The Labor Department released on Friday its April jobs report and succeeded in disappointing investors. Hiring continued its slow down during April, as only 115,000 new jobs were added to employer’s payrolls. Nevertheless, the unemployment rate was down to 8.1% for April. The rate going down was not because so many people found work, but because more workers dropped out of the work force.
The Labor Department revised the job growth figures for March from 120,000 to 154,000 but that did not help the overall outlook. The economy is moving forward but at very slow snail’s pace. The new report also suggests that the milder that normal winter may have given a false increase in payrolls, resulting in a current correction trend.
The job growth that did take place in April was from manufacturing’s continued strength, which added over 16,000 new jobs, and professional services like engineering, computer systems design and architecture. However, the majority of new jobs came in the industries that pay lower wages: retail hiring rebounded, food services were up and temporary help increased.
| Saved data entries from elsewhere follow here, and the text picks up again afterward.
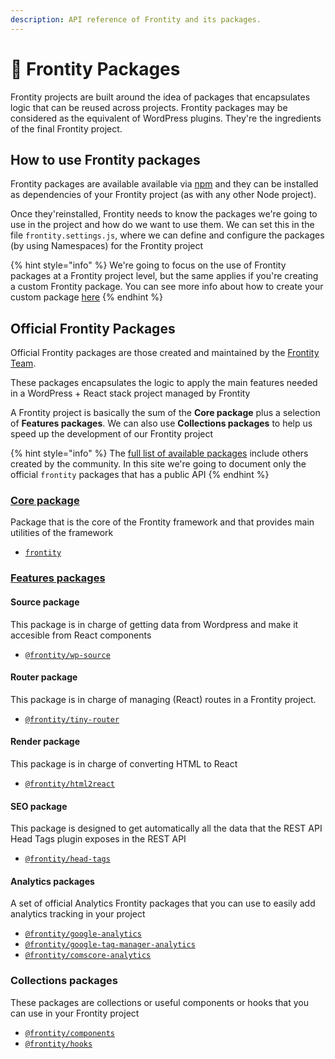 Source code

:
 ```yaml
---
description: API reference of Frontity and its packages.
---
```


# 🍱 Frontity Packages

Frontity projects are built around the idea of packages that encapsulates logic that can be reused across projects. Frontity packages may be considered as the equivalent of WordPress plugins.  They're the ingredients of the final Frontity project.

## How to use Frontity packages

Frontity packages are available available via [npm](https://www.npmjs.com/search?q=keywords:frontity) and they can be installed as dependencies of your Frontity project (as with any other Node project). 

Once they'reinstalled, Frontity needs to know the packages we're going to use in the project and how do we want to use them. We can set this in the file `frontity.settings.js`, where we can define and configure the packages (by using Namespaces) for the Frontity project 


{% hint style="info" %}
We're going to focus on the use of Frontity packages at a Frontity project level, but the same applies if you're creating a custom Frontity package. 
You can see more info about how to create your custom package [here](#)
{% endhint %}

## Official Frontity Packages

Official Frontity packages are those created and maintained by the [Frontity Team](https://frontity.org/about-us/). 

These packages encapsulates the logic to apply the main features needed in a WordPress + React stack project managed by Frontity

A Frontity project is basically the sum of the **Core package** plus a selection of **Features packages**. We can also use **Collections packages** to help us speed up the development of our Frontity project  

{% hint style="info" %}
The [full list of available packages](https://www.npmjs.com/search?q=keywords:frontity) include others created by the community. In this site we're going to document only the official `frontity` packages that has a public API
{% endhint %}

### [Core package](core-package/README.md)

Package that is the core of the Frontity framework and that provides main utilities of the framework

* [`frontity`](core-package/frontity.md)

### [Features packages](features-packages/README.md)

#### Source package 

This package is in charge of getting data from Wordpress and make it accesible from React components

- [`@frontity/wp-source`](features-packages/wp-source.md)

#### Router package 

This package is in charge of managing (React) routes in a Frontity project.

- [`@frontity/tiny-router`](features-packages/tiny-router.md)

#### Render package 

This package is in charge of converting HTML to React

- [`@frontity/html2react`](features-packages/html2react.md)

#### SEO package

This package is designed to get automatically all the data that the REST API Head Tags plugin exposes in the REST API

- [`@frontity/head-tags`](features-packages/head-tags.md)

#### Analytics packages

A set of official Analytics Frontity packages that you can use to easily add analytics tracking in your project

- [`@frontity/google-analytics`](features-packages/analytics/google-analytics.md)
- [`@frontity/google-tag-manager-analytics`](features-packages/analytics/google-tag-manager-analytics.md) 
- [`@frontity/comscore-analytics`](features-packages/analytics/comscore-analytics.md)

### Collections packages

These packages are collections or useful components or hooks that you can use in your Frontity project

- [`@frontity/components`](collections-packages/components.md)
- [`@frontity/hooks`](collections-packages/hooks.md)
Jobs lost were in the warehousing and transportation sectors that combined lost 17,000 for the month and in government where over 15,000 jobs were lost. Overall wages were stagnant as average earnings in all private sector businesses were up just one penny in April to an average of $23.38 per hour. That was 1.8% higher than the figure for last year in April. It was below the current inflation rate. A leading indicator of how the jobs market is doing is the length of the average workweek, which was unchanged at 34.5 hours for April.